Dessin de Ary Scheffer. Musée Carnavalet.
Un dimanche de juillet 1789, un jeune avocat sans causes saute sur une table de café, un pistolet à chaque main — et le jardin du Palais-Royal se met en marche vers la Bastille.
Ce dimanche 12 juillet 1789, Paris sait depuis le matin : le roi a renvoyé Necker. Le jardin du duc d'Orléans, seul coin de la ville où la police royale n'entre pas, grouille de pamphlétaires et de badauds sous les arcades. On l'appelle « la capitale de l'agitation ».
Au 57-60 de la galerie de Montpensier, le café de Foy déborde. Un jeune homme de vingt-neuf ans, avocat sans clients et journaliste sans journal, s'y impatiente : Camille Desmoulins. Il bégaie — un défaut qui lui a barré le barreau. Mais ce jour-là, dit la tradition, l'émotion emporte le bégaiement. Il grimpe sur une table, un pistolet à chaque main, et harangue la foule.
Le renvoi de Necker, lance-t-il, est « le tocsin d'une Saint-Barthélemy des patriotes » : ce soir même, les régiments suisses et allemands sortiront égorger Paris. « Aux armes ! » La menace n'a rien d'une invention : les troupes étrangères cernent la ville, et le soir venu, la cavalerie du prince de Lambesc chargera la foule aux Tuileries. Desmoulins propose le vert, « couleur de l'espérance ». La foule se rue sur les arbres du jardin, les dépouille de leurs feuilles, et s'en pique aux chapeaux. Desmoulins racontera plus tard qu'on lui glissa plutôt un ruban vert ; peu importe, la cocarde est née.

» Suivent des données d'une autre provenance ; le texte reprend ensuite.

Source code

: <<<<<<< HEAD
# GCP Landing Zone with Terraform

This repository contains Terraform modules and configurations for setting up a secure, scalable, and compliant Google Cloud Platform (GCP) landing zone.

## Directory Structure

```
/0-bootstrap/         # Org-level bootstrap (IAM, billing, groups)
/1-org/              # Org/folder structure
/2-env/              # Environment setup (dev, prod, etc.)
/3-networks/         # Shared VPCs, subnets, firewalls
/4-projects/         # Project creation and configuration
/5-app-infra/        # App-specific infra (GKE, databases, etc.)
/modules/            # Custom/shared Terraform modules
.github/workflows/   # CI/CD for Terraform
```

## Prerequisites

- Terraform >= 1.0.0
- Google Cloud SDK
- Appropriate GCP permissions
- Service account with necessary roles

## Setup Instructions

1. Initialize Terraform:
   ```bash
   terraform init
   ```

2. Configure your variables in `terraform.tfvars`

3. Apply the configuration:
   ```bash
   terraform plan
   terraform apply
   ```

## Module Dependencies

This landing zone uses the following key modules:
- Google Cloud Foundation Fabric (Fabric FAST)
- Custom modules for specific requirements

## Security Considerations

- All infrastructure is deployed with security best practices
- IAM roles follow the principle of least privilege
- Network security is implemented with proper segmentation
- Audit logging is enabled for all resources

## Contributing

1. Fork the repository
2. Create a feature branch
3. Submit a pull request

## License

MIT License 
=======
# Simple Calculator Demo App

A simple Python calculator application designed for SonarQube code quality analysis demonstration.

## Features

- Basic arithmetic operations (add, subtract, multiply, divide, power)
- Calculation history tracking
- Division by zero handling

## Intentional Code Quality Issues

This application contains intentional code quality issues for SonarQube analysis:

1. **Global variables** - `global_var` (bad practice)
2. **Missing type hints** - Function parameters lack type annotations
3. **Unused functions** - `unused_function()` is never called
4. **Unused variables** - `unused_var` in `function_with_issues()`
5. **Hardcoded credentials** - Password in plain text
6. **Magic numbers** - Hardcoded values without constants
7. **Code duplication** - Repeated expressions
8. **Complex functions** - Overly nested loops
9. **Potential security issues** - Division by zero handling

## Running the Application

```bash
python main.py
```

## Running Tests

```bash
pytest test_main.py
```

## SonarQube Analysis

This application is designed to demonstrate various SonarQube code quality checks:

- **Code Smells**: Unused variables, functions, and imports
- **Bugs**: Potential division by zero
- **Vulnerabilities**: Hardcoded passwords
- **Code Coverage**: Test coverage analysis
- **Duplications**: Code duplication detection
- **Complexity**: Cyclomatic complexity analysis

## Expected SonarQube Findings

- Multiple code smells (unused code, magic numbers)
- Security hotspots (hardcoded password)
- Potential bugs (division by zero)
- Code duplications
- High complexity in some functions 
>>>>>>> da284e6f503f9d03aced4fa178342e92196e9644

Ironie de la teinte : elle ne passera pas la semaine. Le vert est la livrée du comte d'Artois — couleur compromettante, aussitôt délaissée pour le bleu et le rouge de Paris, bientôt relevés de blanc pour former la cocarde tricolore. La couleur de l'espérance était celle de l'ennemi.
On a fait de cette scène l'étincelle de la Révolution. Étincelle, soit — mais la poudre était déjà répandue. Ce 12 juillet, les barrières de l'octroi flambaient au nord de la ville ; le pain touchait son prix le plus haut du siècle ; la peur des troupes courait les faubourgs. Les historiens, de Mathiez à Soboul, l'ont rappelé : le cri de Desmoulins n'a pas créé le mouvement, il l'a allumé. Deux jours plus tard, la Bastille tombait.
Reste l'ironie du lieu. Le café de Foy, berceau de l'insurrection, était tenu par la famille Jousserand. Deux ans plus tard, ces mêmes Jousserand en avaient fait un repaire d'aristocrates : le café où l'on avait crié « aux armes » penchait pour le roi. Il ferma en 1874. Mais les arcades de la galerie de Montpensier sont toujours là, aux numéros 57 à 60, où l'on prend aujourd'hui un café sans savoir qu'on foule l'endroit où un bègue, un dimanche, trouva sa voix.